Introduction to the exercise

In this exercise you will implement and apply PCA to a database consisting of face shapes. The exercise lays the foundations for assignment 2.

List of individual tasks

Task 1: Reflection on reconstruction
Task 2: Dimensionality reduction and reconstruct…
Task 3: Evaluating reconstruction error

Important

This exercise and the in-class exercise are very similar, but use different datasets. In this exercise you should use your implementation from the in-class exercise, but we advise that you actually go through the steps again to understand the algorithm and not only the results.

Data

The dataset used for the assigment consists of 120 landmarks (2D points) of faces (data space).

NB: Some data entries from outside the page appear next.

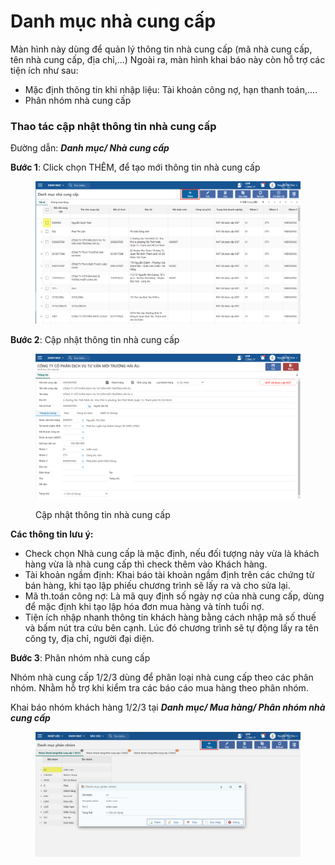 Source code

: # Danh mục nhà cung cấp

Màn hình này dùng để quản lý thông tin nhà cung cấp (mã nhà cung cấp, tên nhà cung cấp, địa chỉ,...) Ngoài ra, màn hình khai báo này còn hỗ trợ các tiện ích như sau:

* Mặc định thông tin khi nhập liệu: Tài khoản công nợ, hạn thanh toán,....
* Phân nhóm nhà cung cấp

### Thao tác cập nhật thông tin nhà cung cấp

Đường dẫn: _**Danh mục/ Nhà cung cấp**_

**Bước 1**: Click chọn THÊM, để tạo mới thông tin nhà cung cấp

<figure><img src="../../.gitbook/assets/dmncc (1).png" alt=""><figcaption></figcaption></figure>

**Bước 2**: Cập nhật thông tin nhà cung cấp

<figure><img src="../../.gitbook/assets/image (212).png" alt=""><figcaption><p>Cập nhật thông tin nhà cung cấp</p></figcaption></figure>

**Các thông tin lưu ý:**

* Check chọn Nhà cung cấp là mặc định, nếu đối tượng này vừa là khách hàng vừa là nhà cung cấp thì check thêm vào Khách hàng.
* Tài khoản ngầm định: Khai báo tài khoản ngầm định trên các chứng từ bán hàng, khi tạo lập phiếu chương trình sẽ lấy ra và cho sửa lại.
* Mã th.toán công nợ: Là mã quy định số ngày nợ của nhà cung cấp, dùng để mặc định khi tạo lập hóa đơn mua hàng và tính tuổi nợ.
* Tiện ích nhập nhanh thông tin khách hàng bằng cách nhập mã số thuế và bấm nút tra cứu bên cạnh. Lúc đó chương trình sẽ tự động lấy ra tên công ty, địa chỉ, người đại diện.

**Bước 3**: Phân nhóm nhà cung cấp

Nhóm nhà cung cấp 1/2/3 dùng để phân loại nhà cung cấp theo các phân nhóm. Nhằm hỗ trợ khi kiểm tra các báo cáo mua hàng theo phân nhóm.

Khai báo nhóm khách hàng 1/2/3 tại _**Danh mục/ Mua hàng/ Phân nhóm nhà cung cấp**_

<figure><img src="../../.gitbook/assets/image (213).png" alt=""><figcaption></figcaption></figure>
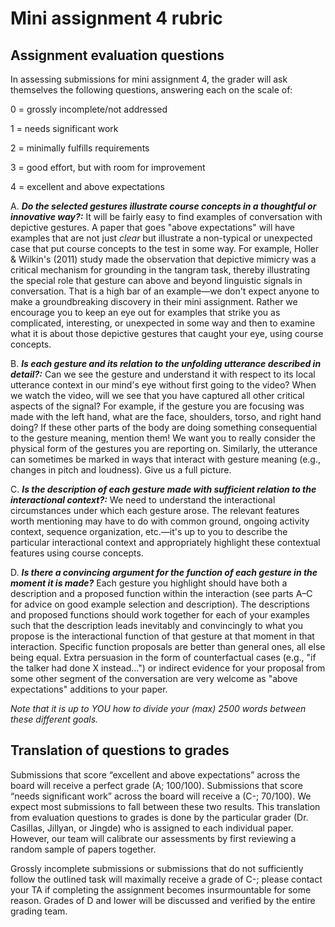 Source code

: # Mini assignment 4 rubric

## Assignment evaluation questions

In assessing submissions for mini assignment 4, the grader will ask themselves the following questions, answering each on the scale of:

0 = grossly incomplete/not addressed

1 = needs significant work

2 = minimally fulfills requirements

3 = good effort, but with room for improvement

4 = excellent and above expectations

A. _**Do the selected gestures illustrate course concepts in a thoughtful or innovative way?:**_ It will be fairly easy to find examples of conversation with depictive gestures. A paper that goes "above expectations" will have examples that are not just _clear_ but illustrate a non-typical or unexpected case that put course concepts to the test in some way. For example, Holler & Wilkin's (2011) study made the observation that depictive mimicry was a critical mechanism for grounding in the tangram task, thereby illustrating the special role that gesture can above and beyond linguistic signals in conversation. That is a high bar of an example—we don't expect anyone to make a groundbreaking discovery in their mini assignment. Rather we encourage you to keep an eye out for examples that strike you as complicated, interesting, or unexpected in some way and then to examine what it is about those depictive gestures that caught your eye, using course concepts.

B. _**Is each gesture and its relation to the unfolding utterance described in detail?:**_ Can we see the gesture and understand it with respect to its local utterance context in our mind's eye without first going to the video? When we watch the video, will we see that you have captured all other critical aspects of the signal? For example, if the gesture you are focusing was made with the left hand, what are the face, shoulders, torso, and right hand doing? If these other parts of the body are doing something consequential to the gesture meaning, mention them! We want you to really consider the physical form of the gestures you are reporting on. Similarly, the utterance can sometimes be marked in ways that interact with gesture meaning (e.g., changes in pitch and loudness). Give us a full picture.

C. _**Is the description of each gesture made with sufficient relation to the interactional context?:**_ We need to understand the interactional circumstances under which each gesture arose. The relevant features worth mentioning may have to do with common ground, ongoing activity context, sequence organization, etc.—it's up to you to describe the particular interactional context and appropriately highlight these contextual features using course concepts.

D. _**Is there a convincing argument for the function of each gesture in the moment it is made?**_ Each gesture you highlight should have both a description and a proposed function within the interaction (see parts A–C for advice on good example selection and description). The descriptions and proposed functions should work together for each of your examples such that the description leads inevitably and convincingly to what you propose is the interactional function of that gesture at that moment in that interaction. Specific function proposals are better than general ones, all else being equal. Extra persuasion in the form of counterfactual cases (e.g., "if the talker had done X instead...") or indirect evidence for your proposal from some other segment of the conversation are very welcome as "above expectations" additions to your paper.

_Note that it is up to YOU how to divide your (max) 2500 words between these different goals._

## Translation of questions to grades

Submissions that score “excellent and above expectations” across the board will receive a perfect grade (A; 100/100). Submissions that score “needs significant work” across the board will receive a (C-; 70/100). We expect most submissions to fall between these two results. This translation from evaluation questions to grades is done by the particular grader (Dr. Casillas, Jillyan, or Jingde) who is assigned to each individual paper. However, our team will calibrate our assessments by first reviewing a random sample of papers together.

Grossly incomplete submissions or submissions that do not sufficiently follow the outlined task will maximally receive a grade of C-; please contact your TA if completing the assignment becomes insurmountable for some reason. Grades of D and lower will be discussed and verified by the entire grading team.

A face consists of 73 (x,y)-coordinate pairs, i.e. 146 featues in total.

The following cell imports the necessary libraries, loads the data and uses the function plot_many_faces to visualize 6 faces.

import matplotlib.pyplot as plt
import numpy as np

from pca_utils import *

path = './db'
shapes, images = face_shape_data(path)
plot_many_faces(shapes[:6])

Implementing PCA

An application of principal component analysis is about finding a linear projection (transformation) that reduces the number of dimensions used to represent the data while retaining a certain proportion of the total variation.

Let $X$ $\in \mathbb{R}^{N \times D}$ be the data matrix, $C$ $\in \mathbb{R}^{D \times D}$ the covariance matrix of $X$, and $V$ $\in \mathbb{R}^{D \times D}$ the matrix of eigenvectors of $C$:

$$ {V} = \begin{bmatrix} | & | & & | \\ {v}_1 & {v}_2 & \cdots & {v}_D \\ | & | & & | \end{bmatrix}. $$

Assume, the eigenvectors ${v}_i$ are sorted according to their eigenvalues $\lambda_i$. The eignevalue of the covariance matrix $\lambda_i$ gives the variance along the eignevector directions. The sum of all eigenvalues $\lambda^{(1)}+\dots+\lambda^{(D)}$ gives the total variance of the data.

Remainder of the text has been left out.